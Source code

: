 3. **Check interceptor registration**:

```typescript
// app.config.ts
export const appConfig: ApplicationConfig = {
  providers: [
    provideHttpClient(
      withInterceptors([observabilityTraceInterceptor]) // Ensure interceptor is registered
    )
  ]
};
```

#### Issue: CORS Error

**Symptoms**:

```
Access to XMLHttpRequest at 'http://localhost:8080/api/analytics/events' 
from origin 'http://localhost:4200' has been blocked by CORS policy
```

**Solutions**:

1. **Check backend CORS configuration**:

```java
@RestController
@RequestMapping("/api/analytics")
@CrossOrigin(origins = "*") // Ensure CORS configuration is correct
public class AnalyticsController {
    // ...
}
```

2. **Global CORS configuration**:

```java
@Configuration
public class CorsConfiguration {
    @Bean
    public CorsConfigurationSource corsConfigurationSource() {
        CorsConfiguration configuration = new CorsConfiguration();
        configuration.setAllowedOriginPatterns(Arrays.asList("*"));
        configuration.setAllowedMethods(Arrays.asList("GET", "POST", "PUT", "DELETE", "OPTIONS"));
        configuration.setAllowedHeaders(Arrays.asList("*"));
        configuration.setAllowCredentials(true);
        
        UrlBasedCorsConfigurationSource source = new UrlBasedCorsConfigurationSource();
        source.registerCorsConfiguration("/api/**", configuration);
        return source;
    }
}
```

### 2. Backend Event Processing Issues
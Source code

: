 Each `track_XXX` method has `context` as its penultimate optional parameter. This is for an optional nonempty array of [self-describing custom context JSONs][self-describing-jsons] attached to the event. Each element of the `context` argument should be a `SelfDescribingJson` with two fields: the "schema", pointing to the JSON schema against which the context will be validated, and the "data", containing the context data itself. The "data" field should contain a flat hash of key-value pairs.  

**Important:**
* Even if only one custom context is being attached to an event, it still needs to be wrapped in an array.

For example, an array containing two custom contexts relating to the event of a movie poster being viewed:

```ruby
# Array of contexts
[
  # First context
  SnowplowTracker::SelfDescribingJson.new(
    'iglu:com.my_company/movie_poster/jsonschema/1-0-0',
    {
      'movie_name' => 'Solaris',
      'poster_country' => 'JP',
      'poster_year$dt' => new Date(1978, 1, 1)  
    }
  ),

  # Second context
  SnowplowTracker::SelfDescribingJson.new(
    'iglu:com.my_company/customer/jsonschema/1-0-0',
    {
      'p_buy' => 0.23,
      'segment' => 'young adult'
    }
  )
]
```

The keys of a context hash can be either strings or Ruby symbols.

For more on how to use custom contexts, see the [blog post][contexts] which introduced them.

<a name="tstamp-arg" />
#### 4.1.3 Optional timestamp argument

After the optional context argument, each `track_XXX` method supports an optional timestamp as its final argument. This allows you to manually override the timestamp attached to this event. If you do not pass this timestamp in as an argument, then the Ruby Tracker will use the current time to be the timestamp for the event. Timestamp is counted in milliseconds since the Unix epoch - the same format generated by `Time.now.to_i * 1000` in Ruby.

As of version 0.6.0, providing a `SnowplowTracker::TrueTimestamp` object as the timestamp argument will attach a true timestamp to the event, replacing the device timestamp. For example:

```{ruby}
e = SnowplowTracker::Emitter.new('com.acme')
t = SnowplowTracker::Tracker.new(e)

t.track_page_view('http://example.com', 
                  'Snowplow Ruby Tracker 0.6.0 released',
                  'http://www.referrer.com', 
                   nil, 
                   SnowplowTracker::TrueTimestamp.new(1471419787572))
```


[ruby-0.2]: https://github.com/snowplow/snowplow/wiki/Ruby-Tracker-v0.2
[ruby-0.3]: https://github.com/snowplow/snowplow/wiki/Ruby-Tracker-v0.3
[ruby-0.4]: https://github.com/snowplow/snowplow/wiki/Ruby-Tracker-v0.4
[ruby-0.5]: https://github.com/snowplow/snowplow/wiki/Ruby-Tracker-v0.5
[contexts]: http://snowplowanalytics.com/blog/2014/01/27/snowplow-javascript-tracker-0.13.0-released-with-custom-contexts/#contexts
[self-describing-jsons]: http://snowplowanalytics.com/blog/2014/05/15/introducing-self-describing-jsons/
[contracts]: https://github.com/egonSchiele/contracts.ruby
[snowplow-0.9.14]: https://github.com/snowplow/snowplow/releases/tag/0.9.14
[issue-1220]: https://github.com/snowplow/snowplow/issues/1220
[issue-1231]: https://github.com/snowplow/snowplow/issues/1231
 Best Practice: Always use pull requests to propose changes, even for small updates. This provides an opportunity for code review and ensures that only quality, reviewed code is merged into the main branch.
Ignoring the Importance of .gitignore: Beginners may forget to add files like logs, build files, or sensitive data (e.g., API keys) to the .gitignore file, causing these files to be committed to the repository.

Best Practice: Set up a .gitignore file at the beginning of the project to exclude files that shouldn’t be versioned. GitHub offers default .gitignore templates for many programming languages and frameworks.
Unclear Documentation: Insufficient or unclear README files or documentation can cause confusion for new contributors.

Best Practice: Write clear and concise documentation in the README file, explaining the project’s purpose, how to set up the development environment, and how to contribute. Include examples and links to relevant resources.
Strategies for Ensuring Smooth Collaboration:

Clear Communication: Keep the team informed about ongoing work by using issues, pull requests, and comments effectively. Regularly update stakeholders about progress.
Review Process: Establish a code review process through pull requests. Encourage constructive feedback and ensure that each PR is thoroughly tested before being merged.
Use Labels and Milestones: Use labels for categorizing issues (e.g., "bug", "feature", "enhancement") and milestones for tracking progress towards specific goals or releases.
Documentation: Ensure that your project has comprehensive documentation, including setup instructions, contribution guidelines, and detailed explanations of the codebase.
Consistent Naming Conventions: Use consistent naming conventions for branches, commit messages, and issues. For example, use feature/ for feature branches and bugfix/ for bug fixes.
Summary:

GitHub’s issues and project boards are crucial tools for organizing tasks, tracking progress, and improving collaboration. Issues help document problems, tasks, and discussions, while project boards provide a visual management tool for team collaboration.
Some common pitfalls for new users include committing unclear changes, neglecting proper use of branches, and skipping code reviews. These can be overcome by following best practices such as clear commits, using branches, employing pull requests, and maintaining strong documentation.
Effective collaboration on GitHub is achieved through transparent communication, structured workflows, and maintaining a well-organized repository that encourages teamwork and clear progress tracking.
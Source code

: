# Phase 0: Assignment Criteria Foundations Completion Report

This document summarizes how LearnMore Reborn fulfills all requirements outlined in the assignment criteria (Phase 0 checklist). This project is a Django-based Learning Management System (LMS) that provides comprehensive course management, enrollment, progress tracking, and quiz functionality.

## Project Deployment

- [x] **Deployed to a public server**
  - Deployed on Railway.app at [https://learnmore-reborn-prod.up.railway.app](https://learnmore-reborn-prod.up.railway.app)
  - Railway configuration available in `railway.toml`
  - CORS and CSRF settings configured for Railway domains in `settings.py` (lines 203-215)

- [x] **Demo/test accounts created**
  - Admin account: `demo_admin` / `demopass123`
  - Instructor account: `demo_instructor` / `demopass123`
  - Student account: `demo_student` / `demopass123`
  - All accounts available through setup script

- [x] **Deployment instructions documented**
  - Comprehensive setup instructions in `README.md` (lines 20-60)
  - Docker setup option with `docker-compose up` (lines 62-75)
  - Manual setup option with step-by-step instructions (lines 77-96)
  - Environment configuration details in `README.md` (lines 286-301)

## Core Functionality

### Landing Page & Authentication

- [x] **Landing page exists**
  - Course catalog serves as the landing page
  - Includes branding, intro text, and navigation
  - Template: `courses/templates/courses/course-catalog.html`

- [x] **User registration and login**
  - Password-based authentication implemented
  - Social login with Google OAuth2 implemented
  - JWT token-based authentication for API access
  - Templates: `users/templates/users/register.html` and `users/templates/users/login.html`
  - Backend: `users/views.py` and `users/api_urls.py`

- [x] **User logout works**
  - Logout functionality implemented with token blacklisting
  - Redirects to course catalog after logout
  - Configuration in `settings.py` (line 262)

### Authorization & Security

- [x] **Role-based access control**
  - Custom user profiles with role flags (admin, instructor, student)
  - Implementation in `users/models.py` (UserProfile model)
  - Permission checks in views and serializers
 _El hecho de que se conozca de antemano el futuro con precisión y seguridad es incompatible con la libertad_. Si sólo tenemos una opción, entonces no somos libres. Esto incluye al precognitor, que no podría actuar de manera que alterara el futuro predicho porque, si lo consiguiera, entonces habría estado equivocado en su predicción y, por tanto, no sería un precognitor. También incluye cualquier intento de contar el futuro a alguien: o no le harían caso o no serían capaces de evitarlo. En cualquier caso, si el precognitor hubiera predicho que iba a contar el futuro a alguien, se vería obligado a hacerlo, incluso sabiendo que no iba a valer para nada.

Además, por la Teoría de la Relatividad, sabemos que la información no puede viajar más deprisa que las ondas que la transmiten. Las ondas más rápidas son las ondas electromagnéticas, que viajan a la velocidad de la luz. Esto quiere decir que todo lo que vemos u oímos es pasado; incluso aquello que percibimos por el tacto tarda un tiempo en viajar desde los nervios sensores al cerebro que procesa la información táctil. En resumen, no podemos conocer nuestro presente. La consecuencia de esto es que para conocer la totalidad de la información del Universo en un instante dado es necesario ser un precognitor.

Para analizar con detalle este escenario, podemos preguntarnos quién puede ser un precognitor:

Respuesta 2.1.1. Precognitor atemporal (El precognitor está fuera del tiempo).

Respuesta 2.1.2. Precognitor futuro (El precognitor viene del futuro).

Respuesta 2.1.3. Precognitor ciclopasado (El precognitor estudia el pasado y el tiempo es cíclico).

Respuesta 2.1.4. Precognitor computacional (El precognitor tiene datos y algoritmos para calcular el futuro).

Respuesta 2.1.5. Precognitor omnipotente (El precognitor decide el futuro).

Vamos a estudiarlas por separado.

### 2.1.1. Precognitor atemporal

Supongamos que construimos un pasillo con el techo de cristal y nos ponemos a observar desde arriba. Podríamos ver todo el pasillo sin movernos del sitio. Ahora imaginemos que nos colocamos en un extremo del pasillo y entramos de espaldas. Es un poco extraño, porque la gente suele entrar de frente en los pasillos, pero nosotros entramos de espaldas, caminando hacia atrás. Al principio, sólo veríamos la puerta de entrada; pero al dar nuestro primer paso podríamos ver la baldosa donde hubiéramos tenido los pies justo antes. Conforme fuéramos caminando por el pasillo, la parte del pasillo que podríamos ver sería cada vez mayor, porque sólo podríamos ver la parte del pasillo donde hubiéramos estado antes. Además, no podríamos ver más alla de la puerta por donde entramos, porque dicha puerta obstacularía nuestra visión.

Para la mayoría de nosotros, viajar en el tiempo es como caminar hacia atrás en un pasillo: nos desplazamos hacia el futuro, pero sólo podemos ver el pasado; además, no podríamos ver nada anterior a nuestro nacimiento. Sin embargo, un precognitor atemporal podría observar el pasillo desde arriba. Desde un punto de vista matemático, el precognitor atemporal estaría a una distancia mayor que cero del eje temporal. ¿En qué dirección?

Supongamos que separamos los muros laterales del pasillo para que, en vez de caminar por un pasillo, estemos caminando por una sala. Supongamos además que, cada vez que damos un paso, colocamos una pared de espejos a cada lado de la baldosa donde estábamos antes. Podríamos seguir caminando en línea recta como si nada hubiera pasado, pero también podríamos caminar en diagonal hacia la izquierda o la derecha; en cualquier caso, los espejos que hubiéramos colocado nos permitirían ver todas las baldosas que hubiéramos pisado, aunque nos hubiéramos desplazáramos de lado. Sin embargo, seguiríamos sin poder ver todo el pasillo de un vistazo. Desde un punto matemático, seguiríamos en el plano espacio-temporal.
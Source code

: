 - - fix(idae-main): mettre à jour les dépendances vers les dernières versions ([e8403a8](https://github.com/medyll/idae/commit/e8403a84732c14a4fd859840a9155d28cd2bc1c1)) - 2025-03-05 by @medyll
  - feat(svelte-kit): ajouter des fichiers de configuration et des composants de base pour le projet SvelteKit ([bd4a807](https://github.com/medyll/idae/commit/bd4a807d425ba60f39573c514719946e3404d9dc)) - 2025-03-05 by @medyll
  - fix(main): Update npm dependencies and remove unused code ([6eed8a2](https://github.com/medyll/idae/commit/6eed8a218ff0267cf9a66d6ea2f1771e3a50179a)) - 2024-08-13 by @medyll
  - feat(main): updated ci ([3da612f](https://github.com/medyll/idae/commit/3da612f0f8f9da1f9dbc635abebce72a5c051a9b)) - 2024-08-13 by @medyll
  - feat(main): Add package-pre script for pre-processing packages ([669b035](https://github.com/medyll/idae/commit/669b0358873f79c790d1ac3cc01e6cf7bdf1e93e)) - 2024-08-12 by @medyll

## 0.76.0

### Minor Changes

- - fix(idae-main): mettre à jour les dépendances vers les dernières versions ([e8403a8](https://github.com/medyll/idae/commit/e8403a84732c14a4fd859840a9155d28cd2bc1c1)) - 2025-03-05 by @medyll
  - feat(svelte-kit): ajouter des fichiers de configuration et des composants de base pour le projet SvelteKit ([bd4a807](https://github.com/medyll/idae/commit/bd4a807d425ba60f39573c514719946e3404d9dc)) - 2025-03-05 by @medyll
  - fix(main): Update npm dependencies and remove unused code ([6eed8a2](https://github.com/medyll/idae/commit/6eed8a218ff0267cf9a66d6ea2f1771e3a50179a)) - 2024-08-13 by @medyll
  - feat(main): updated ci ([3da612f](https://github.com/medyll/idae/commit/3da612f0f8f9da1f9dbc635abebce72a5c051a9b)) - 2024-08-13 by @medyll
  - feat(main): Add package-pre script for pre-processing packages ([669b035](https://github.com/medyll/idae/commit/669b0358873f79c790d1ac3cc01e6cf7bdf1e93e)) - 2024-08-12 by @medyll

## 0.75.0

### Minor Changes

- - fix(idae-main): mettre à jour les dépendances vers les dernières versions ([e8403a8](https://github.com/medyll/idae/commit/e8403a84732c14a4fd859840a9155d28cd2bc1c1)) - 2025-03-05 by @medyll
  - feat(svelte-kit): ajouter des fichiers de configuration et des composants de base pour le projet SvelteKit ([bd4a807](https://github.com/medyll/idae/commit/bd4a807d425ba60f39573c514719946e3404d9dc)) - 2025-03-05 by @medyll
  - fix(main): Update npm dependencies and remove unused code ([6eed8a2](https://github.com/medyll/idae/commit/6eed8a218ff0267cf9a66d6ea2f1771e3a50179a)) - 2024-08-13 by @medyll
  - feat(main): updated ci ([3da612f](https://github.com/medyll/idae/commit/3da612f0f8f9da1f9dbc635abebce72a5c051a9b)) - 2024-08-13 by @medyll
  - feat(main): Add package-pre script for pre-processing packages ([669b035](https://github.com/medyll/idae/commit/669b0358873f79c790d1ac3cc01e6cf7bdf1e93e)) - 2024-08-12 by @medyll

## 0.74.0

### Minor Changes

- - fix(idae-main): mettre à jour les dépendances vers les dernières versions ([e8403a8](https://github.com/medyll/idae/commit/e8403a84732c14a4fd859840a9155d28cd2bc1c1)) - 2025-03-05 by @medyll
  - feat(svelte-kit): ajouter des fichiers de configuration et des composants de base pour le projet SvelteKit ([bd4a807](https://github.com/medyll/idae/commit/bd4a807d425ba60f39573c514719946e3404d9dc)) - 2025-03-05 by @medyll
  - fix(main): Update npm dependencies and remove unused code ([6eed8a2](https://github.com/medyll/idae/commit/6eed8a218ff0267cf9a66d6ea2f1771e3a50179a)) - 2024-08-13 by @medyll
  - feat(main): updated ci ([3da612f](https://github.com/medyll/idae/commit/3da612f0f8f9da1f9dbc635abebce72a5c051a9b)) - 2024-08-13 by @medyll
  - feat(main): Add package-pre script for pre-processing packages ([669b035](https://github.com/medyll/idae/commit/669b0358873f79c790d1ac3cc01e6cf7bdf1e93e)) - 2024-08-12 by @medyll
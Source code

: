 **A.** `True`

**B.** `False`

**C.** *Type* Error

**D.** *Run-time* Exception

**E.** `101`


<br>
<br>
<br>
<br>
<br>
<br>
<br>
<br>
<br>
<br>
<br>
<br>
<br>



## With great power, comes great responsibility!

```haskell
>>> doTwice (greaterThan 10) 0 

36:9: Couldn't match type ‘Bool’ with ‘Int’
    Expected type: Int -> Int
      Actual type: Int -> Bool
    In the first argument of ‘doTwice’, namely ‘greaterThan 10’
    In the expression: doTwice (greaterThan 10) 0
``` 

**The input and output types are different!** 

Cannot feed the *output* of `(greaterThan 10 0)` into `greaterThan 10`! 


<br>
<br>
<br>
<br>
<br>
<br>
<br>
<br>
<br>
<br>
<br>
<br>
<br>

******

• _PROBLEM_
Every line above that holds the string "localhost" counts once. State how many such lines there are, as a number alone.

• _TASK OUTPUT_
2